客席が暗くなり、幕が上がる。客ウケもよく芝居は進んでいく。幕が上がって一時間くらいたった頃だったか、川村がでてきた。上下黒の服装にサングラス。キレるとヤバイやくざの役。
拍手の中、芝居は終わった。僕は固く固く汗をにぎりしめた。怒りにおのれの体が震え、おのれの内臓が煮え繰り返ってるのが分かる…。
川村よ。何故滑らなんだ。何故一滑りもせなんだ。クールでスマートな女の子ウケする芝居をせよと俺がいつ教えた?え!?いつ?自分のダジャレは棚に上げて回りのダジャレを批難する、あの滑りはどこへ行ってしもうたんかのう。

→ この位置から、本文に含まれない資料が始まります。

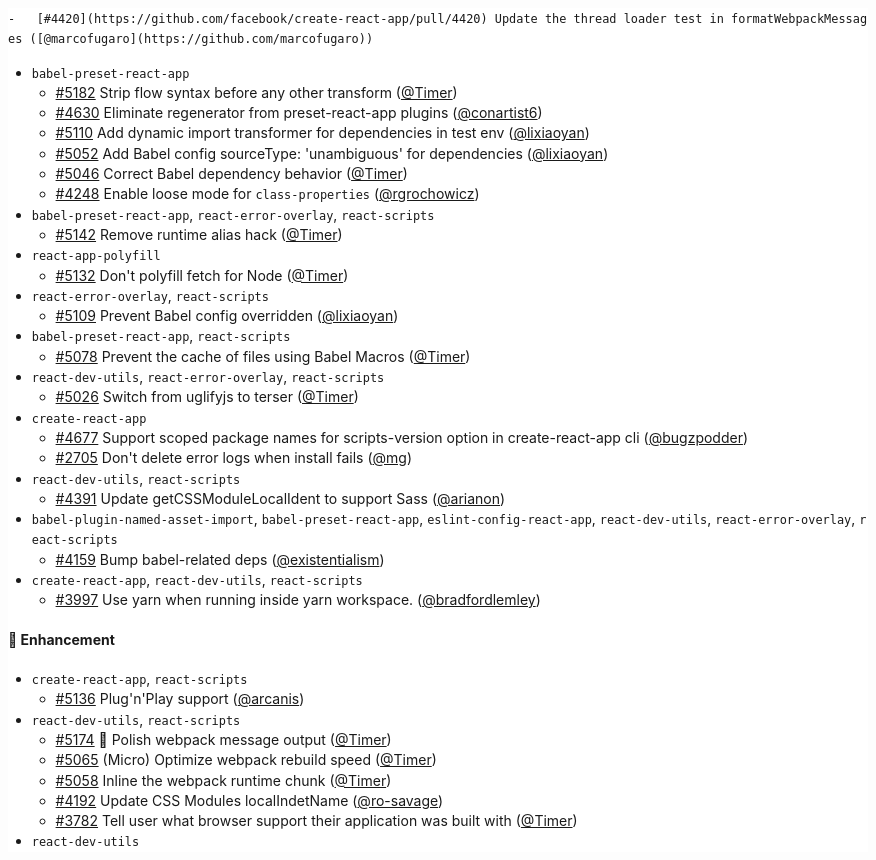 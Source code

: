     -   [#4420](https://github.com/facebook/create-react-app/pull/4420) Update the thread loader test in formatWebpackMessages ([@marcofugaro](https://github.com/marcofugaro))
-   `babel-preset-react-app`
    -   [#5182](https://github.com/facebook/create-react-app/pull/5182) Strip flow syntax before any other transform ([@Timer](https://github.com/Timer))
    -   [#4630](https://github.com/facebook/create-react-app/pull/4630) Eliminate regenerator from preset-react-app plugins ([@conartist6](https://github.com/conartist6))
    -   [#5110](https://github.com/facebook/create-react-app/pull/5110) Add dynamic import transformer for dependencies in test env ([@lixiaoyan](https://github.com/lixiaoyan))
    -   [#5052](https://github.com/facebook/create-react-app/pull/5052) Add Babel config sourceType: 'unambiguous' for dependencies ([@lixiaoyan](https://github.com/lixiaoyan))
    -   [#5046](https://github.com/facebook/create-react-app/pull/5046) Correct Babel dependency behavior ([@Timer](https://github.com/Timer))
    -   [#4248](https://github.com/facebook/create-react-app/pull/4248) Enable loose mode for `class-properties` ([@rgrochowicz](https://github.com/rgrochowicz))
-   `babel-preset-react-app`, `react-error-overlay`, `react-scripts`
    -   [#5142](https://github.com/facebook/create-react-app/pull/5142) Remove runtime alias hack ([@Timer](https://github.com/Timer))
-   `react-app-polyfill`
    -   [#5132](https://github.com/facebook/create-react-app/pull/5132) Don't polyfill fetch for Node ([@Timer](https://github.com/Timer))
-   `react-error-overlay`, `react-scripts`
    -   [#5109](https://github.com/facebook/create-react-app/pull/5109) Prevent Babel config overridden ([@lixiaoyan](https://github.com/lixiaoyan))
-   `babel-preset-react-app`, `react-scripts`
    -   [#5078](https://github.com/facebook/create-react-app/pull/5078) Prevent the cache of files using Babel Macros ([@Timer](https://github.com/Timer))
-   `react-dev-utils`, `react-error-overlay`, `react-scripts`
    -   [#5026](https://github.com/facebook/create-react-app/pull/5026) Switch from uglifyjs to terser ([@Timer](https://github.com/Timer))
-   `create-react-app`
    -   [#4677](https://github.com/facebook/create-react-app/pull/4677) Support scoped package names for scripts-version option in create-react-app cli ([@bugzpodder](https://github.com/bugzpodder))
    -   [#2705](https://github.com/facebook/create-react-app/pull/2705) Don't delete error logs when install fails ([@mg](https://github.com/mg))
-   `react-dev-utils`, `react-scripts`
    -   [#4391](https://github.com/facebook/create-react-app/pull/4391) Update getCSSModuleLocalIdent to support Sass ([@arianon](https://github.com/arianon))
-   `babel-plugin-named-asset-import`, `babel-preset-react-app`, `eslint-config-react-app`, `react-dev-utils`, `react-error-overlay`, `react-scripts`
    -   [#4159](https://github.com/facebook/create-react-app/pull/4159) Bump babel-related deps ([@existentialism](https://github.com/existentialism))
-   `create-react-app`, `react-dev-utils`, `react-scripts`
    -   [#3997](https://github.com/facebook/create-react-app/pull/3997) Use yarn when running inside yarn workspace. ([@bradfordlemley](https://github.com/bradfordlemley))

#### :nail_care: Enhancement

-   `create-react-app`, `react-scripts`
    -   [#5136](https://github.com/facebook/create-react-app/pull/5136) Plug'n'Play support ([@arcanis](https://github.com/arcanis))
-   `react-dev-utils`, `react-scripts`
    -   [#5174](https://github.com/facebook/create-react-app/pull/5174) 💅 Polish webpack message output ([@Timer](https://github.com/Timer))
    -   [#5065](https://github.com/facebook/create-react-app/pull/5065) (Micro) Optimize webpack rebuild speed ([@Timer](https://github.com/Timer))
    -   [#5058](https://github.com/facebook/create-react-app/pull/5058) Inline the webpack runtime chunk ([@Timer](https://github.com/Timer))
    -   [#4192](https://github.com/facebook/create-react-app/pull/4192) Update CSS Modules localIndetName ([@ro-savage](https://github.com/ro-savage))
    -   [#3782](https://github.com/facebook/create-react-app/pull/3782) Tell user what browser support their application was built with ([@Timer](https://github.com/Timer))
-   `react-dev-utils`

『鎌倉さん…最悪ですよ…駅のホームはダジャレでいっぱいですよ…』
そう言って
《ON泉・OFF呂》と書かれた温泉広告や
《ネットで得だ値っと!》と書かれた割引広告などを見つけては旅先の駅で怒りに震えてた君はどこへ行ったんかのぅ。そのくせ姫路の街で居酒屋『笑笑(わらわら)』を見つけるや否や、片手をさっと上げ
「わらわら、選手一同は…」
と言ってた君はどこ行ってしもうたんかのう。
「一度でいいから見てみたい……歌丸です。」
と肝心の『女房がへそくり隠すとこ』というオチを言わない歌丸さんのモノマネをやってた君は一体どこへ行ったんかのう。
旅先の山形県の天童(てんどう)駅構内で
《ラブミー天童》
なる広告に腹を立てたものの、回りのみんなに
「いや、その洒落はむしろ上手いじゃん!」
となだめられてた君はどこ行ってしもうたんかのう。
いっぱい滑ったじゃないか。いっぱいいっぱい周りをひかせてたじゃないか。なのになんだ!あのクールな芝居は!186cmの長身を生かしたようなあのスタイルは!
僕は終演後、彼に厳しい愛を込めたメールを送信する。
【滑れるようになったら帰ってこい。ちゃんとド滑れるようになるまで帰ってくるんじゃないっ!】
許せ。川村。これは決してひがみではない。愛だろ。愛。